O Livro de Urantia – EB

Em síntese: O Livro de Urantia, do qual são apresentados textos em brochura difundida no Brasil, pretende revelar uma cosmologia nova, com universos numerosos sobrepostos em três degraus. O nosso planeta se chamaria Urantia e seria cenário da vida de Micael, que neste mundo é conhecido como Jesus de Nazaré. O livro narra uma pretensa viagem de Jesus, anterior ao seu ministério público na Palestina, pelas regiões do Mediterrâneo, e propõe a expectativa de uma nova e mais ampla revelação de Jesus depurada de dogmas religiosos. – Tal obra é expressão de alta fantasia descontrolada e foge aos trâmites de um trabalho sério, de índole cientifica, que mereça consideração.

Está sendo difundida no Brasil uma obra intitulada “Trechos de O Livro de Urantia”, sem indicação de data de edição, sob a responsabilidade da Urantia Foundation, que tem sua sede central em Chicago (EE. UU.); essa entidade se ramifica na Inglaterra, França, na Espanha, na Finlândia e na Austrália. Visto que tal obra tem impressionado vários leitores, segue-se breve resenha da mesma.

O Conteúdo da Obra

Urantia, segundo se depreende do texto, é o planeta Terra. Este se acha localizado, junto com muitos outros planetas, no chamado “Universo local de Nebadon”. Este, por sua vez, juntamente com outros similares, constitui o Supremo Universo de Orvonton, cuja capital é Uversa. Há “sete super universos evolucionários do tempo e do espaço que circulam a criação sem princípio e sem fim da perfeição divina – o universo central de Havona. No coração deste universo eterno e central encontra-se a estacionário ilha do Paraíso, o centro geográfico da infinidade e a morada do Deus eterno”. – Estes dizeres, que se encontram logo no início da obra em foco, são um espécimen de como é complexo e difícil ou obscuro o pensamento de quem confeccionou o livro; tem uma concepção cosmológica altamente fantasiosa, que a ciência não comprova e que não tem respaldo em nenhum dado objetivo.

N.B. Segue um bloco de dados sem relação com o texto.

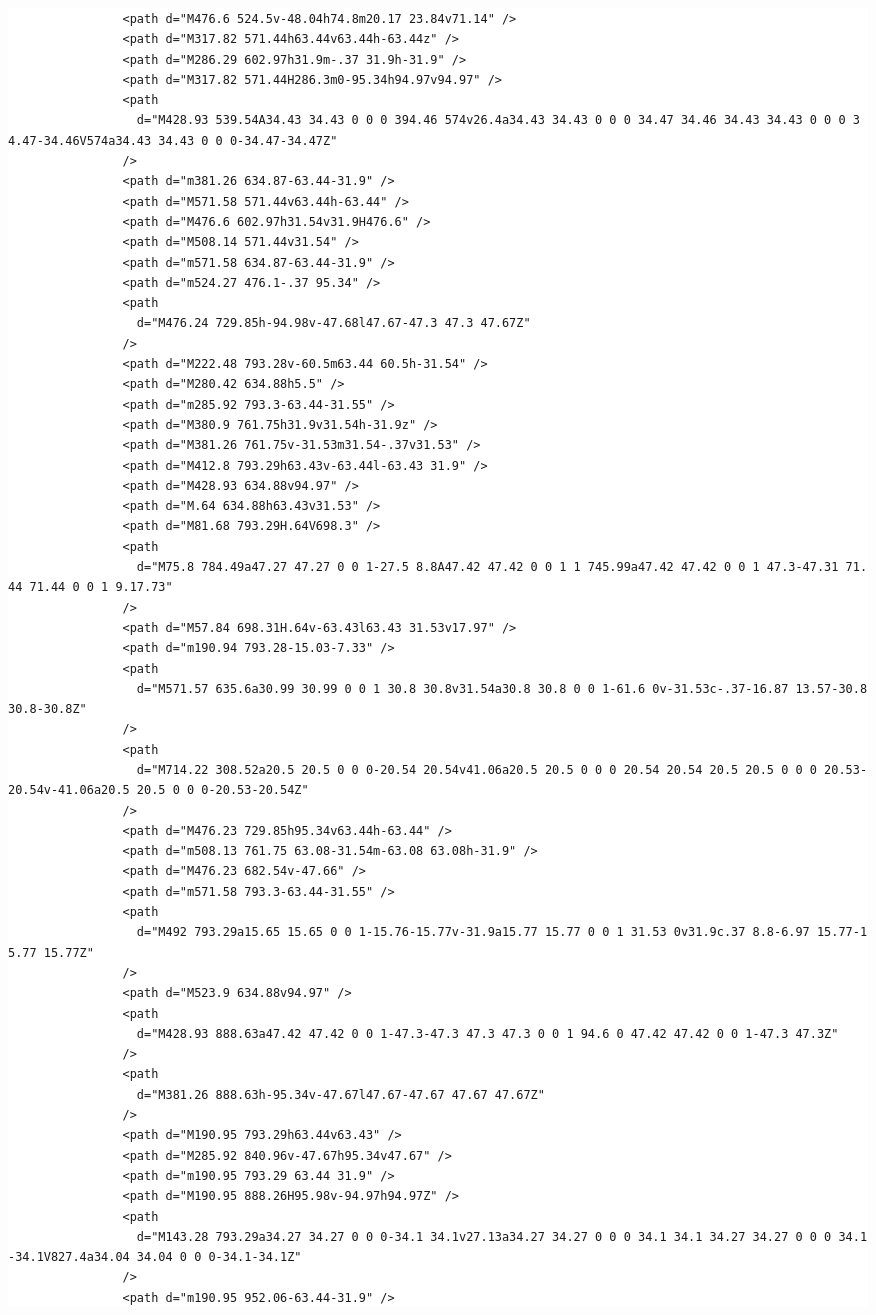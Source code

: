                     <path d="M476.6 524.5v-48.04h74.8m20.17 23.84v71.14" />
                    <path d="M317.82 571.44h63.44v63.44h-63.44z" />
                    <path d="M286.29 602.97h31.9m-.37 31.9h-31.9" />
                    <path d="M317.82 571.44H286.3m0-95.34h94.97v94.97" />
                    <path
                      d="M428.93 539.54A34.43 34.43 0 0 0 394.46 574v26.4a34.43 34.43 0 0 0 34.47 34.46 34.43 34.43 0 0 0 34.47-34.46V574a34.43 34.43 0 0 0-34.47-34.47Z"
                    />
                    <path d="m381.26 634.87-63.44-31.9" />
                    <path d="M571.58 571.44v63.44h-63.44" />
                    <path d="M476.6 602.97h31.54v31.9H476.6" />
                    <path d="M508.14 571.44v31.54" />
                    <path d="m571.58 634.87-63.44-31.9" />
                    <path d="m524.27 476.1-.37 95.34" />
                    <path
                      d="M476.24 729.85h-94.98v-47.68l47.67-47.3 47.3 47.67Z"
                    />
                    <path d="M222.48 793.28v-60.5m63.44 60.5h-31.54" />
                    <path d="M280.42 634.88h5.5" />
                    <path d="m285.92 793.3-63.44-31.55" />
                    <path d="M380.9 761.75h31.9v31.54h-31.9z" />
                    <path d="M381.26 761.75v-31.53m31.54-.37v31.53" />
                    <path d="M412.8 793.29h63.43v-63.44l-63.43 31.9" />
                    <path d="M428.93 634.88v94.97" />
                    <path d="M.64 634.88h63.43v31.53" />
                    <path d="M81.68 793.29H.64V698.3" />
                    <path
                      d="M75.8 784.49a47.27 47.27 0 0 1-27.5 8.8A47.42 47.42 0 0 1 1 745.99a47.42 47.42 0 0 1 47.3-47.31 71.44 71.44 0 0 1 9.17.73"
                    />
                    <path d="M57.84 698.31H.64v-63.43l63.43 31.53v17.97" />
                    <path d="m190.94 793.28-15.03-7.33" />
                    <path
                      d="M571.57 635.6a30.99 30.99 0 0 1 30.8 30.8v31.54a30.8 30.8 0 0 1-61.6 0v-31.53c-.37-16.87 13.57-30.8 30.8-30.8Z"
                    />
                    <path
                      d="M714.22 308.52a20.5 20.5 0 0 0-20.54 20.54v41.06a20.5 20.5 0 0 0 20.54 20.54 20.5 20.5 0 0 0 20.53-20.54v-41.06a20.5 20.5 0 0 0-20.53-20.54Z"
                    />
                    <path d="M476.23 729.85h95.34v63.44h-63.44" />
                    <path d="m508.13 761.75 63.08-31.54m-63.08 63.08h-31.9" />
                    <path d="M476.23 682.54v-47.66" />
                    <path d="m571.58 793.3-63.44-31.55" />
                    <path
                      d="M492 793.29a15.65 15.65 0 0 1-15.76-15.77v-31.9a15.77 15.77 0 0 1 31.53 0v31.9c.37 8.8-6.97 15.77-15.77 15.77Z"
                    />
                    <path d="M523.9 634.88v94.97" />
                    <path
                      d="M428.93 888.63a47.42 47.42 0 0 1-47.3-47.3 47.3 47.3 0 0 1 94.6 0 47.42 47.42 0 0 1-47.3 47.3Z"
                    />
                    <path
                      d="M381.26 888.63h-95.34v-47.67l47.67-47.67 47.67 47.67Z"
                    />
                    <path d="M190.95 793.29h63.44v63.43" />
                    <path d="M285.92 840.96v-47.67h95.34v47.67" />
                    <path d="m190.95 793.29 63.44 31.9" />
                    <path d="M190.95 888.26H95.98v-94.97h94.97Z" />
                    <path
                      d="M143.28 793.29a34.27 34.27 0 0 0-34.1 34.1v27.13a34.27 34.27 0 0 0 34.1 34.1 34.27 34.27 0 0 0 34.1-34.1V827.4a34.04 34.04 0 0 0-34.1-34.1Z"
                    />
                    <path d="m190.95 952.06-63.44-31.9" />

As demais especulações ou teorias de ordem filosófico-religiosa que o livro propõe, são do mesmo estilo: recorrem a muitos adjetivos, que pouco significam, e apresentam-se em frases que carecem a muitos adjetivos, que pouco significam, e apresentam-se em frases que carecem de nexo lógico entre si, de modo que formam o que se poderia chamar uma “verborragia” (efusão de palavras vazias), sem conteúdo apreciável. Eis mais duas amostras deste traço característico:

“Os Ajustadores são a realidade do amor do Pai encarnado nas almas dos homens; são a verdadeira promessa da carreira eterna do homem, aprisionada dentro da mente mortal; são a essência da personalidade aperfeiçoada do homem, a qual ele pode pressentir no tempo à medida que domina progressivamente a técnica divina de chegar a viver a vontade do Pai, passo a passo, através da ascensão de universo a universo até que realmente alcance a presença divina de seu Pai do Paraíso…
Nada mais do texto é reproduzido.